• [WHAT TO WORK ON]: Without including any picture, repeat the records below exactly.

• [SUPPLIED DATA]:
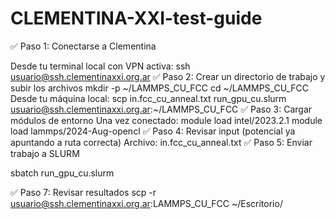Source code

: # CLEMENTINA-XXI-test-guide

✅ Paso 1: Conectarse a Clementina

Desde tu terminal local con VPN activa:
ssh usuario@ssh.clementinaxxi.org.ar
✅ Paso 2: Crear un directorio de trabajo y subir los archivos
mkdir -p ~/LAMMPS_CU_FCC
cd ~/LAMMPS_CU_FCC
Desde tu máquina local:
scp in.fcc_cu_anneal.txt run_gpu_cu.slurm usuario@ssh.clementinaxxi.org.ar:~/LAMMPS_CU_FCC
✅ Paso 3: Cargar módulos de entorno
Una vez conectado:
module load intel/2023.2.1
module load lammps/2024-Aug-opencl
✅ Paso 4: Revisar input (potencial ya apuntando a ruta correcta)
Archivo: in.fcc_cu_anneal.txt
✅ Paso 5: Enviar trabajo a SLURM

sbatch run_gpu_cu.slurm

✅ Paso 7: Revisar resultados
scp -r usuario@ssh.clementinaxxi.org.ar:LAMMPS_CU_FCC ~/Escritorio/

• [WRITTEN RESPONSE]:
Source code

: # CLEMENTINA-XXI-test-guide

✅ Paso 1: Conectarse a Clementina

Desde tu terminal local con VPN activa:
ssh usuario@ssh.clementinaxxi.org.ar
✅ Paso 2: Crear un directorio de trabajo y subir los archivos
mkdir -p ~/LAMMPS_CU_FCC
cd ~/LAMMPS_CU_FCC
Desde tu máquina local:
scp in.fcc_cu_anneal.txt run_gpu_cu.slurm usuario@ssh.clementinaxxi.org.ar:~/LAMMPS_CU_FCC
✅ Paso 3: Cargar módulos de entorno
Una vez conectado:
module load intel/2023.2.1
module load lammps/2024-Aug-opencl
✅ Paso 4: Revisar input (potencial ya apuntando a ruta correcta)
Archivo: in.fcc_cu_anneal.txt
✅ Paso 5: Enviar trabajo a SLURM

sbatch run_gpu_cu.slurm

✅ Paso 7: Revisar resultados
scp -r usuario@ssh.clementinaxxi.org.ar:LAMMPS_CU_FCC ~/Escritorio/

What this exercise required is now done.